The first major factor is: are there two existing implementations of the language in the marketplace that disagree on the behaviour of a particular program? If FooCorp's compiler compiles M(A(), B()) as "call A, call B, call M", and BarCorp's compiler compiles it as "call B, call A, call M", and neither is the "obviously correct" behaviour then there is strong incentive to the language design committee to say "you're both right", and make it implementation defined behaviour. Particularly this is the case if FooCorp and BarCorp both have representatives on the committee.

The next major factor is: does the feature naturally present many different possibilities for implementation? For example, in C# the compiler's analysis of a "query comprehension" expression is specified as "do a syntactic transformation into an equivalent program that does not have query comprehensions, and then analyze that program normally". There is very little freedom for an implementation to do otherwise.
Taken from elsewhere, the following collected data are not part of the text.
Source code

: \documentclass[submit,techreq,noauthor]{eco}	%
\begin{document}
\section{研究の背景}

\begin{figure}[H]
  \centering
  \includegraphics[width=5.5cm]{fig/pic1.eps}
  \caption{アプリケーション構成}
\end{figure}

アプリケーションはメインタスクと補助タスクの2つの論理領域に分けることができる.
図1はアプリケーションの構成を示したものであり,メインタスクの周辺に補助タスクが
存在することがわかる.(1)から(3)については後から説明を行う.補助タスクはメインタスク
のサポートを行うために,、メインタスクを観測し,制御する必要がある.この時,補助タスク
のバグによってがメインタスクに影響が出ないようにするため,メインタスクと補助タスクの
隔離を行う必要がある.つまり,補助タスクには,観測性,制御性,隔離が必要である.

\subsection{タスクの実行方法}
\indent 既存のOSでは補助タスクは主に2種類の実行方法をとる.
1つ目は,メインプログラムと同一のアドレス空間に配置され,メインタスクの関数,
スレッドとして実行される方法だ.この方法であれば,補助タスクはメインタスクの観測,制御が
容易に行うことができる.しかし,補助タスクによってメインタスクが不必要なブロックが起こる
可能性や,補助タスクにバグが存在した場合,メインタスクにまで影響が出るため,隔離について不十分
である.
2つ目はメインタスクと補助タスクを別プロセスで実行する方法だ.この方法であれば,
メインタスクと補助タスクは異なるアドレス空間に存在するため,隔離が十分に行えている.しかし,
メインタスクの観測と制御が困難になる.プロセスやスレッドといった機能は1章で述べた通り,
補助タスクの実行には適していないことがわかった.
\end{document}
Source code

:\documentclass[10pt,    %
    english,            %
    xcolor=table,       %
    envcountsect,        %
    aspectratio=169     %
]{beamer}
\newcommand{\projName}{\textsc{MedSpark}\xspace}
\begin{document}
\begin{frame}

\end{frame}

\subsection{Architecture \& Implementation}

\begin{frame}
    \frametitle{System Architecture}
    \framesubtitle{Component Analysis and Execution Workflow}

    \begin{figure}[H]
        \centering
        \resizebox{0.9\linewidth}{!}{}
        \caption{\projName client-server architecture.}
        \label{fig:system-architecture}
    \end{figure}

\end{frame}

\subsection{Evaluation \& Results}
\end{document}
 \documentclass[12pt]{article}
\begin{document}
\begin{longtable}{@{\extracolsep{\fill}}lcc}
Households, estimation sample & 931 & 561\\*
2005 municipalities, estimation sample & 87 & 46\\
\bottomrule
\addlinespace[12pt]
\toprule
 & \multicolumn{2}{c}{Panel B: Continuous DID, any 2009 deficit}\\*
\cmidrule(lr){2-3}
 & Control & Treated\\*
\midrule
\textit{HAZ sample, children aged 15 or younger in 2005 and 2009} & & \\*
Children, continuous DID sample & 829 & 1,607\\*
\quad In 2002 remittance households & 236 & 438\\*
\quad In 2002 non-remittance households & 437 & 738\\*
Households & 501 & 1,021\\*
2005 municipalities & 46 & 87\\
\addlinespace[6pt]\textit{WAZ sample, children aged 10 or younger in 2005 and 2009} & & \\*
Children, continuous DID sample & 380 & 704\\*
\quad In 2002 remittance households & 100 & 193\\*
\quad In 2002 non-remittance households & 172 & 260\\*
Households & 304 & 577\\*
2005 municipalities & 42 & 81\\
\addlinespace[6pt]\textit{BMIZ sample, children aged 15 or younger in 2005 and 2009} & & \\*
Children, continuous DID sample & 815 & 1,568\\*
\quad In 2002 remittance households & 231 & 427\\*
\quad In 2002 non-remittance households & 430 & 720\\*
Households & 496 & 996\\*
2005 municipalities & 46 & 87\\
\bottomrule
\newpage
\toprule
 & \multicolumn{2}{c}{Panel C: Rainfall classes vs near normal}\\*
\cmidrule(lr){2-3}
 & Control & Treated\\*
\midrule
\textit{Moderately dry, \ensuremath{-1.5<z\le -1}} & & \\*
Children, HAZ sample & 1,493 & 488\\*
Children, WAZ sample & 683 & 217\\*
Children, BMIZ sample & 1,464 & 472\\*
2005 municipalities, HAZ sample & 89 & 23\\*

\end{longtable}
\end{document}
By contrast, the C# specification says that the foreach loop should be treated as the equivalent while loop inside a try block, but allows the implementation some flexibility. A C# compiler is permitted to say, for example "I know how to implement foreach loop semantics more efficiently over an array" and use the array's indexing feature rather than converting the array to a sequence as the specification suggests it should.

A third factor is: is the feature so complex that a detailed breakdown of its exact behaviour would be difficult or expensive to specify? The C# specification says very little indeed about how anonymous methods, lambda expressions, expression trees, dynamic calls, iterator blocks and async blocks are to be implemented; it merely describes the desired semantics and some restrictions on behaviour, and leaves the rest up to the implementation.

A fourth factor is: does the feature impose a high burden on the compiler to analyze? For example, in C# if you have:

Func<int, int> f1 = (int x)=>x + 1;
Func<int, int> f2 = (int x)=>x + 1;
bool b = object.ReferenceEquals(f1, f2);

Suppose we require b to be true. How are you going to determine when two functions are "the same"? Doing an "intensionality" analysis -- do the function bodies have the same content? -- is hard, and doing an "extensionality" analysis -- do the functions have the same results when given the same inputs? -- is even harder. A language specification committee should seek to minimize the number of open research problems that an implementation team has to solve!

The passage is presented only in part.